Customer Acquisition Cost or CAC is the amount a company spends on acquiring one new customer. This metric helps determine the profitability of investments in promoting an online store. By evaluating CAC in conjunction with other financial indicators, conclusions can be drawn about the effectiveness of business operations, as well as ways to optimize expenses.
CAC should not be confused with another popular metric, Cost Per Action or CPA. CPA calculates the cost of any targeted action, such as a click on an ad, filling out a form, etc. In turn, CAC takes into account only purchases made by new customers, not those who have already made a purchase in the store.
To calculate CAC, you need to take the sum of all the costs that go into attracting customers and divide it by the number of customers. CAC is calculated for individual promotion channels, so customers attracted within one advertising campaign are taken into account in the calculation. It is very important to correctly understand the costs of attracting customers. In addition to direct costs, such as advertising expenses, there are indirect costs that also affect customer acquisition.
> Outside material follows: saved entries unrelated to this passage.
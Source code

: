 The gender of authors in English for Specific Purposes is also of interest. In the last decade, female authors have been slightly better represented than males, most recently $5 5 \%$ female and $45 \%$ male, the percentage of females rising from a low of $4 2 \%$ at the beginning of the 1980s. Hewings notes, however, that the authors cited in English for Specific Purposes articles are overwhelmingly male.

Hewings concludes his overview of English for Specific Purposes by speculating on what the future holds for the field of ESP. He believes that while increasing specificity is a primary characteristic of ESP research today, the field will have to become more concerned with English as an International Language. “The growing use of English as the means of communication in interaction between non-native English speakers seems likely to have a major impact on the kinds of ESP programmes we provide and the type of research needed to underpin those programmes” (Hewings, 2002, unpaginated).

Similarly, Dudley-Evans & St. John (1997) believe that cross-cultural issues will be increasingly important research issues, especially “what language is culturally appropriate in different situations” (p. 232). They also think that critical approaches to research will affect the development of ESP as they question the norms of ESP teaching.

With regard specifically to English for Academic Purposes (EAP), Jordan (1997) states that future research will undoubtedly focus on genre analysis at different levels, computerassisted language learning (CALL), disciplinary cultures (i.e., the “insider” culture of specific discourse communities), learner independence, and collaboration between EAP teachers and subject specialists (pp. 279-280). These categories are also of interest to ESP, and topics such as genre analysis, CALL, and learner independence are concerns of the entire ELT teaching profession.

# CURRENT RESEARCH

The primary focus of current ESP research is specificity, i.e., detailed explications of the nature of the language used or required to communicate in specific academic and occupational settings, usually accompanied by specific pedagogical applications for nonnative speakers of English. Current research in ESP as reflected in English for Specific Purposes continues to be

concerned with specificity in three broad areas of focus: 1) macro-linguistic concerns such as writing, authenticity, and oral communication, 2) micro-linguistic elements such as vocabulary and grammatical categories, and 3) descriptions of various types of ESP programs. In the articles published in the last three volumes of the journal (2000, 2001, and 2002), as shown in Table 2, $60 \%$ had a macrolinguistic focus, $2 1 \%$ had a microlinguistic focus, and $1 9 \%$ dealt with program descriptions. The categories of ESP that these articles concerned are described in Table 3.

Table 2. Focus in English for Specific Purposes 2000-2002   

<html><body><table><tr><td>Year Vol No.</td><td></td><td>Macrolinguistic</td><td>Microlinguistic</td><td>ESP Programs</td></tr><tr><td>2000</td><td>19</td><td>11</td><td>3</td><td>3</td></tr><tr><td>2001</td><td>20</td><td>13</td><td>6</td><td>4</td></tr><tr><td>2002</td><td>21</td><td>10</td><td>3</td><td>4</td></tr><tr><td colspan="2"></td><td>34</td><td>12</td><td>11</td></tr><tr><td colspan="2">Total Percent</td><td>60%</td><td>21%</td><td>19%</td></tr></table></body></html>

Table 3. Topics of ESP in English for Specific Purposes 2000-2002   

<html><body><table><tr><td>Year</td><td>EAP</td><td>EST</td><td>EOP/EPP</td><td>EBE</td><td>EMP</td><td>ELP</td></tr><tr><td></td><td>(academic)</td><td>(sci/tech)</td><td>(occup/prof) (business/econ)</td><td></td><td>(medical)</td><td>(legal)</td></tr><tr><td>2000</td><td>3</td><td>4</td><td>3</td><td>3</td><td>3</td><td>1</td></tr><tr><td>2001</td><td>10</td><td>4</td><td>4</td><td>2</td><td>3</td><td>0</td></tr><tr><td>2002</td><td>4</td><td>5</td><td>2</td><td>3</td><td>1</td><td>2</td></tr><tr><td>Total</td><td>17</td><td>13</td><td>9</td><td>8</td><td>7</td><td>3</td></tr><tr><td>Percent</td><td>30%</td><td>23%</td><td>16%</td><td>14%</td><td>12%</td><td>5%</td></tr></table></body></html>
When calculating CAC, you need to take into account:
- marketer's salary — as they are responsible for any advertising in the company, their work is included in the cost of acquiring a customer;
- advertising specialist's salary — setting up advertising campaigns is usually done by separate people on staff or freelancers;
- designer's salary — most modern advertising is based on banners and illustrations, so the designer plays an important role in attracting customers;
- operational expenses — additional tools are always needed for normal work, which entails costs, such as a subscription to analytics services, CRM, call tracking, etc.;
- advertising costs — if you have set a specific budget for the entire advertising campaign period, then take it into account, or if you are talking about payments per click, multiply their number by the cost of one click.
These are the main expenses that need to be taken into account when calculating CAC. They may vary depending on the working conditions of the company and the advertising channel through which customers are attracted. Let's say we spent $1200 to attract 75 customers. Then the CAC will be $16. Is this a lot or a little? It depends on other indicators. For example, compare this indicator with the average check. But it is best to compare CAC in the context of LTV — the lifetime value of a customer. LTV will tell you how much you will earn from one customer over the entire history of their interaction with you. Such a comparison will be more correct for CAC because the customer may return to your store again, and their attraction will pay off multiple times.